The British government is willing to do “whatever it takes” to prevent migrants and asylum seekers from being able to cross the Channel and successfully reach the country’s shores, Dan O’Mahoney, who leads the Home Office’s efforts to deter irregular crossings to the U.K., has suggested.
In a tweet on Sunday, O’Mahoney, who was appointed “clandestine channel threat commander” by Home Secretary Priti Patel in August, said: “I’ll do whatever it takes to stop these crossings. I am targeting every step of the journey to end the viability of the small boats route.”
O’Mahoney’s vow came as The Telegraph reported on a “four-stage plan” that the threat commander is set to roll out over the coming months.
Included in that plan is the possibility of using nets to disable small boats carrying migrants and asylum seekers to the U.K. by clogging up the boats’ propellers.
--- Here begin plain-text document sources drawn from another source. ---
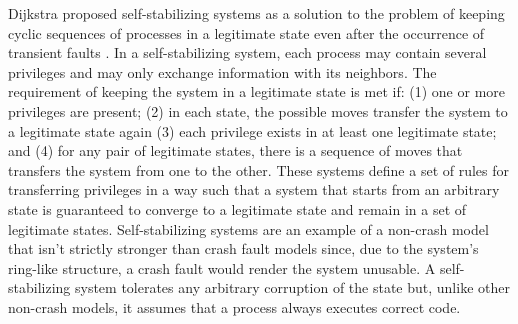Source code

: \documentclass[runningheads,a4paper]{llncs}
\begin{document}
Dijkstra proposed self-stabilizing systems as a solution to the problem of keeping cyclic sequences of processes in a legitimate state even after the occurrence of transient faults \cite{Dijkstra1974}. In a self-stabilizing system, each process may contain several privileges and may only exchange information with its neighbors. The requirement of keeping the system in a legitimate state is met if: (1) one or more privileges are present; (2) in each state, the possible moves transfer the system to a legitimate state again (3) each privilege exists in at least one legitimate state; and (4) for any pair of legitimate states, there is a sequence of moves that transfers the system from one to the other. These systems define a set of rules for transferring privileges in a way such that a system that starts from an arbitrary state is guaranteed to converge to a legitimate state and remain in a set of legitimate states. Self-stabilizing systems are an example of a non-crash model that isn't strictly stronger than crash fault models since, due to the system's ring-like structure, a crash fault would render the system unusable. A self-stabilizing system tolerates any arbitrary corruption of the state but, unlike other non-crash models, it assumes that a process always executes correct code.\par
\end{document}
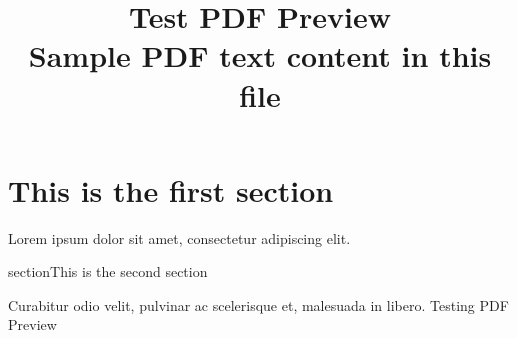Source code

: \documentclass[a4paper]{article}
\begin{document}
\title{\huge Test PDF Preview \\ \large Sample PDF text content in this file}
\maketitle

\large

\section{This is the first section}

Lorem ipsum dolor sit amet, consectetur adipiscing elit.

section{This is the second section}

Curabitur odio velit, pulvinar ac scelerisque et, malesuada in libero.
Testing PDF Preview
\end{document}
Overall, the four-stage plan would aim to:
- Leverage social media to deter migrants and asylum seekers from embarking on the journey to Europe from Africa and the Middle East
- Reduce the numbers of asylum seekers making their way to the U.K. from northern France
- Physically bar entry into Britain
- Introduce reforms to Britain’s immigration system
In a tweet sharing O’Mahoney’s own Twitter statement, the Home Office expanded on how it would make Channel crossings “unviable” by “disrupting criminal gangs across Europe…stopping boats from leaving France…preventing entry to the U.K. with innovative tactics” and “deterring migrants by reforming the asylum system & returning small boats arrivals.”
Speaking with The Telegraph, O’Mahoney said he was collaborating with people “everywhere across government to come up with new tactics” to deter irregular migration to the U.K.
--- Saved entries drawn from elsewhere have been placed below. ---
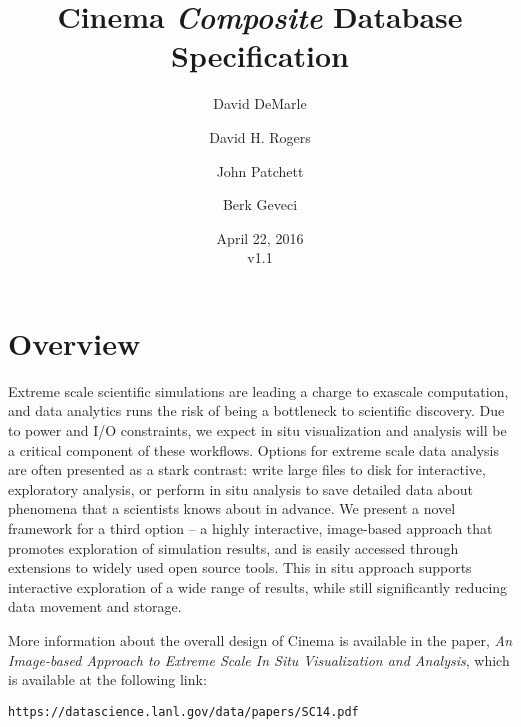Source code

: \documentclass{article}
\newcommand{\CinemaSpecVersion} {v1.1}
\newcommand{\Composite} {\textit{Composite}\xspace}
\begin{document}
\title{Cinema \Composite Database Specification}
\date{April 22, 2016 \\ \CinemaSpecVersion}
\author[**]{David DeMarle}
\author[*]{David H. Rogers}
\author[*]{John Patchett}
\author[**]{Berk Geveci}

\renewcommand\Authands{ and }



\maketitle
{}


\section{Overview}
Extreme scale scientific simulations are leading a charge to exascale computation, and data analytics runs the risk of being a bottleneck to scientific discovery. Due to power and I/O constraints, we expect in situ visualization and analysis will be a critical component of these workflows. Options for extreme scale data analysis are often presented as a stark contrast: write large files to disk for interactive, exploratory analysis, or perform in situ analysis to save detailed data about phenomena that a scientists knows about in advance. We present a novel framework for a third option – a highly interactive, image-based approach that promotes exploration of simulation results, and is easily accessed through extensions to widely used open source tools. This in situ approach supports interactive exploration of a wide range of results, while still significantly reducing data movement and storage.

More information about the overall design of Cinema is available in the paper, \textit{An Image-based Approach to Extreme Scale In Situ Visualization and Analysis}\cite{cinemaSC14}, which is available at the following link:

\begin{center}
\texttt{https://datascience.lanl.gov/data/papers/SC14.pdf}
\end{center}
\end{document}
Previously, The Telegraph had reported that among the ideas brainstormed by the British government was the possibility of using wave machines to make it more difficult for asylum seekers and migrants to cross the Channel.
Another proposal reportedly suggested turning old ferries into asylum processing centers.
The bid to deter irregular migration to the U.K. comes amid a rise in the number of migrants and asylum seekers successfully crossing the Channel.
According to the BBC, in the first three weeks of September, at least 1,892 migrants and asylum seekers were able to make the crossing, with the number being higher than the total of those who crossed throughout the entirety of 2019.